**Excerpted records:**
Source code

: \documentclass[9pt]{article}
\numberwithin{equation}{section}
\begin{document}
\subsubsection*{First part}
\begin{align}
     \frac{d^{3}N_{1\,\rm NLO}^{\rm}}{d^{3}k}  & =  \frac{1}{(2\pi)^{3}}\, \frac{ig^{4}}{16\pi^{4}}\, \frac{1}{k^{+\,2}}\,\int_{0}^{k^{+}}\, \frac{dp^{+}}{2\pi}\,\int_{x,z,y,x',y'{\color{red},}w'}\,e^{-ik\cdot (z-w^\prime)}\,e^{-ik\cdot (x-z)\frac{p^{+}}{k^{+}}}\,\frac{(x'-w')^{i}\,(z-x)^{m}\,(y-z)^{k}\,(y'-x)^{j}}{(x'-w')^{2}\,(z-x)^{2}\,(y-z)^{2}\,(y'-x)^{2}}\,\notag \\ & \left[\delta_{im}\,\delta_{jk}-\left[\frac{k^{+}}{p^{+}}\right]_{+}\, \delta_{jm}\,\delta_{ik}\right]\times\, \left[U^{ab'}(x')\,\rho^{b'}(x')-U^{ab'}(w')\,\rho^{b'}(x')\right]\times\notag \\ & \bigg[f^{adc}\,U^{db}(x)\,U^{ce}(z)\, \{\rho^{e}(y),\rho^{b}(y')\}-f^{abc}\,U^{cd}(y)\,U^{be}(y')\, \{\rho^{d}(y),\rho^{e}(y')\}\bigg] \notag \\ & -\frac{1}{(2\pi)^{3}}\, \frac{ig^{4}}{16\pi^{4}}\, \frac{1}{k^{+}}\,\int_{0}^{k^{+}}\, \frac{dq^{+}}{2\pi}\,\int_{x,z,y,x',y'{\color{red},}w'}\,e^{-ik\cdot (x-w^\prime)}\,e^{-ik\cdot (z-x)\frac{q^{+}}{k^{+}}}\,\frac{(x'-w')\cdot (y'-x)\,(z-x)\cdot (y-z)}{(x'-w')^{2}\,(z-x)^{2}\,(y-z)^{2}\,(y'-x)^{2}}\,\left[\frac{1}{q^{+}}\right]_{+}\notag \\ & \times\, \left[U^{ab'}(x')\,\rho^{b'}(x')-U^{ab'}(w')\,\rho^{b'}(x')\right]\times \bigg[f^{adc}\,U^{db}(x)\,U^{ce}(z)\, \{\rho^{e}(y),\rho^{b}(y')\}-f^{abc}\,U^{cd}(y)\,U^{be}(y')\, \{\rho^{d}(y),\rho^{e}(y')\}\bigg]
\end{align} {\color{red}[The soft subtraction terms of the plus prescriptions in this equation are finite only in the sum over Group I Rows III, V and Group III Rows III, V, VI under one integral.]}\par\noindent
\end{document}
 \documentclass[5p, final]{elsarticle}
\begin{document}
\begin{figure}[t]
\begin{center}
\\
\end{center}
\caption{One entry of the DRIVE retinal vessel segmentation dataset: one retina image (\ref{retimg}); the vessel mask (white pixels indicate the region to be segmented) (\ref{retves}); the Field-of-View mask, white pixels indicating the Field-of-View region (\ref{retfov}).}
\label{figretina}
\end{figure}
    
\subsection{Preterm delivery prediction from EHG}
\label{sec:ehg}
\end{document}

**The problem:**
List all lines above in which the string "begin" appears.

**Output of the task:**
\begin{document}
\begin{align}
\begin{document}
\begin{figure}[t]
\begin{center}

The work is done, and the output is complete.